-- PROBLEM DETAILS --
The line containing "## Arguments" marks where to begin. Write out that line and every line after it exactly, through the last line below.

-- TASK DATA follows --

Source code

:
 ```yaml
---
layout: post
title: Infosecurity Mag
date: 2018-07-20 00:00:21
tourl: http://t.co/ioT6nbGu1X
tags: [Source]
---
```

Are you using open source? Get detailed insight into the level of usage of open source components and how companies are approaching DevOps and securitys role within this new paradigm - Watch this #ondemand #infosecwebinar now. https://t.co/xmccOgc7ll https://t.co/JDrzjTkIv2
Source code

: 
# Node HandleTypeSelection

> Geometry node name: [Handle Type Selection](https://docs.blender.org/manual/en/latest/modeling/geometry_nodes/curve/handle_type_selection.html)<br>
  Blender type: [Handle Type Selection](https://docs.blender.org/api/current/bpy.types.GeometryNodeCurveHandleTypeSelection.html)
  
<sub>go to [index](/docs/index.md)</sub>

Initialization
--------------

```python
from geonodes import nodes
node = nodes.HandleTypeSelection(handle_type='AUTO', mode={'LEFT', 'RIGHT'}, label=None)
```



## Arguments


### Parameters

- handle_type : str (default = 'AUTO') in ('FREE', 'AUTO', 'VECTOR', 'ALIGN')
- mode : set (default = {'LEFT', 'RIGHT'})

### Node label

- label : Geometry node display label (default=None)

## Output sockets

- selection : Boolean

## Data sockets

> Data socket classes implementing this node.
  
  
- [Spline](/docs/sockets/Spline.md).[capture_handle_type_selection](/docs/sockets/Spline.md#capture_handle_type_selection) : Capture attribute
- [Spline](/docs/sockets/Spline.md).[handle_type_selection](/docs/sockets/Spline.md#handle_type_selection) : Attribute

-- TASK DATA concluded --

-- SOLVED PROBLEM --
## Arguments


### Parameters

- handle_type : str (default = 'AUTO') in ('FREE', 'AUTO', 'VECTOR', 'ALIGN')
- mode : set (default = {'LEFT', 'RIGHT'})

### Node label

- label : Geometry node display label (default=None)

## Output sockets

- selection : Boolean

## Data sockets

> Data socket classes implementing this node.
  
  
- [Spline](/docs/sockets/Spline.md).[capture_handle_type_selection](/docs/sockets/Spline.md#capture_handle_type_selection) : Capture attribute
- [Spline](/docs/sockets/Spline.md).[handle_type_selection](/docs/sockets/Spline.md#handle_type_selection) : Attribute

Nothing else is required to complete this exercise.